D.C. Mayor Anthony A. Williams is not seeking a third term, but he is still using his political sway to run against mayoral candidate and D.C. Council member Adrian M. Fenty, Ward 4 Democrat.

Mr. Williams, who in May endorsed D.C. Council Chairman Linda W. Cropp for mayor, has used public forums — including his weekly press briefing — to proclaim his distaste for the idea of a Mayor Fenty. He also has worked diligently behind the scenes raising money and support for Mrs. Cropp.

And for the first time in the campaign, he hit the streets with his candidate yesterday.

The two, followed by a gaggle of reporters, traversed parts of Ward 3 just south of American University for most of the afternoon knocking on doors, playing with children in a schoolyard and asking residents for votes.

“I think we need to really sober up and face what’s at risk here,” Mr. Williams said about Mr. Fenty. “Who has the experience? Who is ready to be mayor?
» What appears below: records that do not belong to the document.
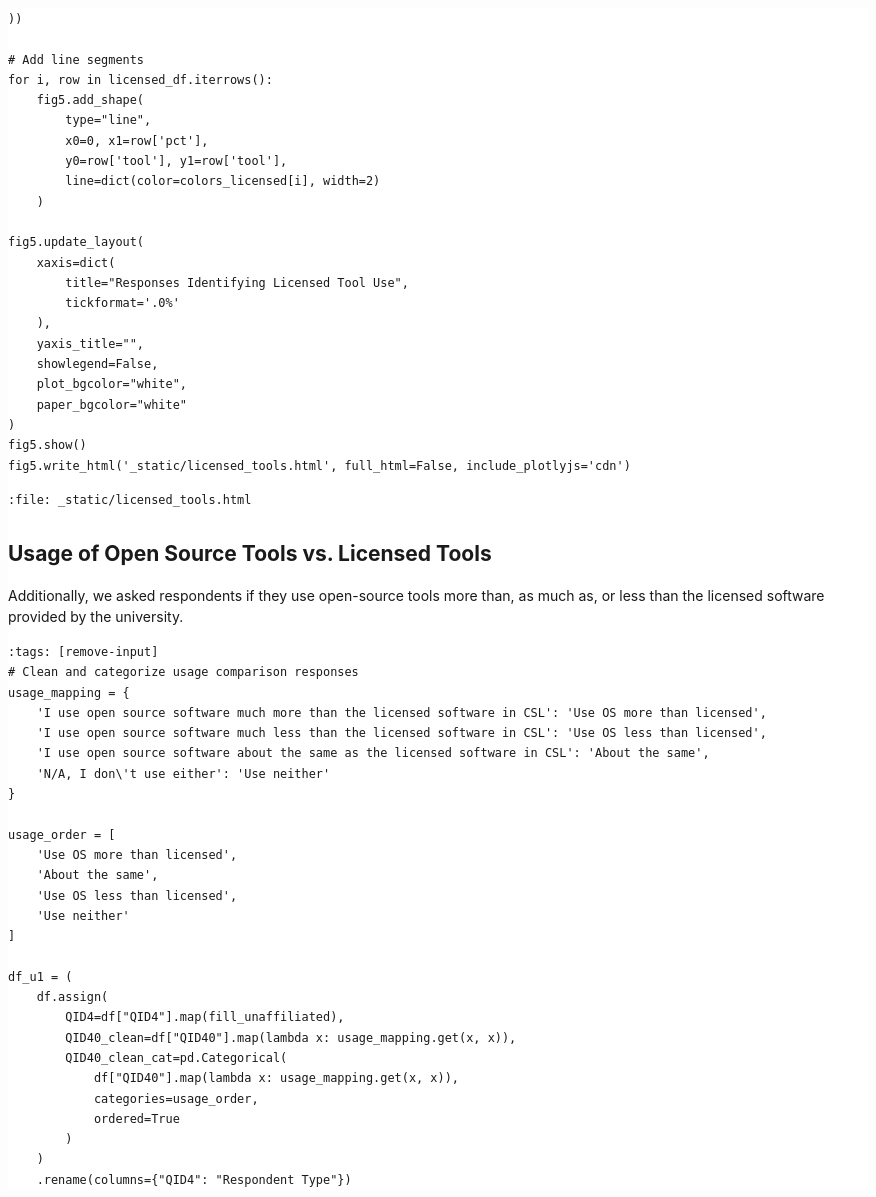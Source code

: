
 ```{code-cell} ipython3
))

# Add line segments
for i, row in licensed_df.iterrows():
    fig5.add_shape(
        type="line",
        x0=0, x1=row['pct'],
        y0=row['tool'], y1=row['tool'],
        line=dict(color=colors_licensed[i], width=2)
    )

fig5.update_layout(
    xaxis=dict(
        title="Responses Identifying Licensed Tool Use",
        tickformat='.0%'
    ),
    yaxis_title="",
    showlegend=False,
    plot_bgcolor="white",
    paper_bgcolor="white"
)
fig5.show()
fig5.write_html('_static/licensed_tools.html', full_html=False, include_plotlyjs='cdn')
```

```{raw} html
:file: _static/licensed_tools.html
```

## Usage of Open Source Tools vs. Licensed Tools

Additionally, we asked respondents if they use open-source tools more than, as much as, or less than the licensed software provided by the university.

```{code-cell} ipython3
:tags: [remove-input]
# Clean and categorize usage comparison responses
usage_mapping = {
    'I use open source software much more than the licensed software in CSL': 'Use OS more than licensed',
    'I use open source software much less than the licensed software in CSL': 'Use OS less than licensed', 
    'I use open source software about the same as the licensed software in CSL': 'About the same',
    'N/A, I don\'t use either': 'Use neither'
}

usage_order = [
    'Use OS more than licensed',
    'About the same',
    'Use OS less than licensed', 
    'Use neither'
]

df_u1 = (
    df.assign(
        QID4=df["QID4"].map(fill_unaffiliated),
        QID40_clean=df["QID40"].map(lambda x: usage_mapping.get(x, x)),
        QID40_clean_cat=pd.Categorical(
            df["QID40"].map(lambda x: usage_mapping.get(x, x)), 
            categories=usage_order, 
            ordered=True
        )
    )
    .rename(columns={"QID4": "Respondent Type"})
```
All I’m saying is that it’s Linda Cropp.”

Much of Mr. Williams’ time with Mrs. Cropp, 58, was spent on the playground at Horace Mann Elementary School in Northwest talking and laughing with children and handing out campaign stickers.

Mr. Williams has said he thinks Mr. Fenty, 35, does not have enough experience to make a good mayor. He said Mr. Fenty’s age and his seeming disinterest in council meetings are signs that he is not ready for the Districts’ top job.
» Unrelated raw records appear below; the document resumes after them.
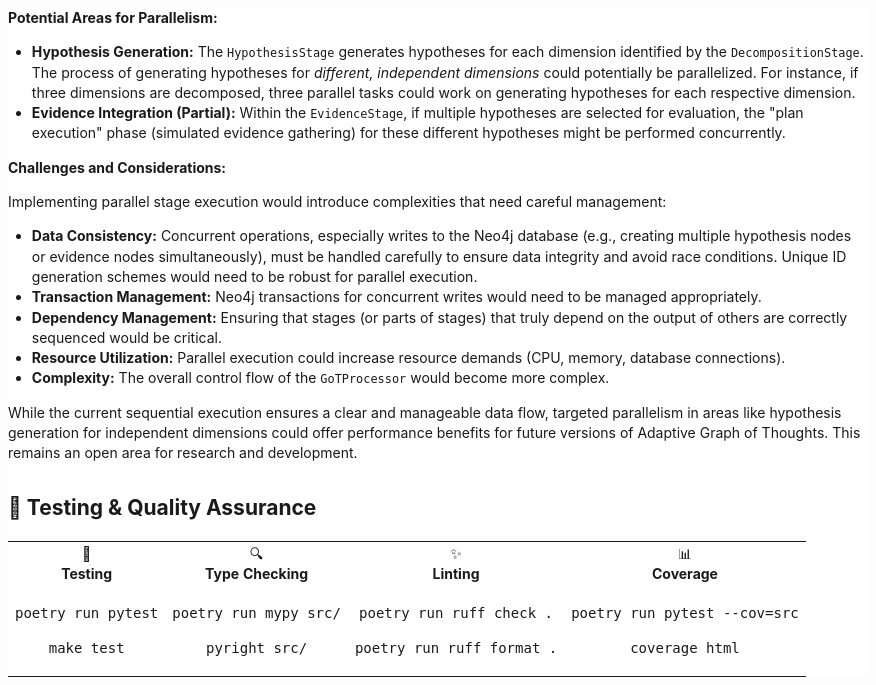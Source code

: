 **Potential Areas for Parallelism:**

*   **Hypothesis Generation:** The `HypothesisStage` generates hypotheses for each dimension identified by the `DecompositionStage`. The process of generating hypotheses for *different, independent dimensions* could potentially be parallelized. For instance, if three dimensions are decomposed, three parallel tasks could work on generating hypotheses for each respective dimension.
*   **Evidence Integration (Partial):** Within the `EvidenceStage`, if multiple hypotheses are selected for evaluation, the "plan execution" phase (simulated evidence gathering) for these different hypotheses might be performed concurrently.

**Challenges and Considerations:**

Implementing parallel stage execution would introduce complexities that need careful management:

*   **Data Consistency:** Concurrent operations, especially writes to the Neo4j database (e.g., creating multiple hypothesis nodes or evidence nodes simultaneously), must be handled carefully to ensure data integrity and avoid race conditions. Unique ID generation schemes would need to be robust for parallel execution.
*   **Transaction Management:** Neo4j transactions for concurrent writes would need to be managed appropriately.
*   **Dependency Management:** Ensuring that stages (or parts of stages) that truly depend on the output of others are correctly sequenced would be critical.
*   **Resource Utilization:** Parallel execution could increase resource demands (CPU, memory, database connections).
*   **Complexity:** The overall control flow of the `GoTProcessor` would become more complex.

While the current sequential execution ensures a clear and manageable data flow, targeted parallelism in areas like hypothesis generation for independent dimensions could offer performance benefits for future versions of Adaptive Graph of Thoughts. This remains an open area for research and development.

## 🧪 Testing & Quality Assurance

<div align="center">
  <table>
    <tr>
      <td align="center">🧪<br><b>Testing</b></td>
      <td align="center">🔍<br><b>Type Checking</b></td>
      <td align="center">✨<br><b>Linting</b></td>
      <td align="center">📊<br><b>Coverage</b></td>
    </tr>
    <tr>
      <td align="center">
        <pre>poetry run pytest</pre>
        <pre>make test</pre>
      </td>
      <td align="center">
        <pre>poetry run mypy src/</pre>
        <pre>pyright src/</pre>
      </td>
      <td align="center">
        <pre>poetry run ruff check .</pre>
        <pre>poetry run ruff format .</pre>
      </td>
      <td align="center">
        <pre>poetry run pytest --cov=src</pre>
        <pre>coverage html</pre>
      </td>
    </tr>
  </table>
</div>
Mr. Fenty is known among his colleagues for toying with his Blackberry and answering constituent e-mails during council sessions instead of taking part in the often-lengthy debates.

“I believe that Adrian could, at some point, be a very good mayor,” Mr. Williams said. “I just don’t think he’s ready right now. He’s an excellent campaigner, and I don’t agree with those who say campaigning and government are completely different.”

Mr. Williams yesterday said he does not look at his relationship with Mrs. Cropp as campaigning against Mr. Fenty.

“I consider myself as campaigning for Linda Cropp,” Mr. Williams said. “One of the things I want to be able to do is help her get out here and communicate.”

Mr. Williams was criticized over the summer for not taking a more active, visible role in Mrs. Cropp’s campaign. He said he was awaiting Mrs. Cropp’s instructions and so far had done everything she asked, including making hours of fundraising calls.

Mrs. Cropp yesterday said she wanted to wait to use Mr. Williams’ help until the final week before Tuesday’s Democratic primary.

“We had said all along that as we got closer to the final push, we would utilize him for our campaign,” Mrs. Cropp said.

Mr. Williams was scheduled yesterday to canvass with Mrs. Cropp at noon in Chevy Chase. When he was a half-hour late, Mrs. Cropp rescheduled their appearance together to 2:30 p.m. near American University. The mayor again was a half-hour late.

Mr. Williams said his tardiness was not a sign that he is disinterested in the campaign. He said he was told about the event Tuesday.

Mr. Williams said he likely will campaign for Mrs. Cropp through the rest of the week and over the weekend before the primary.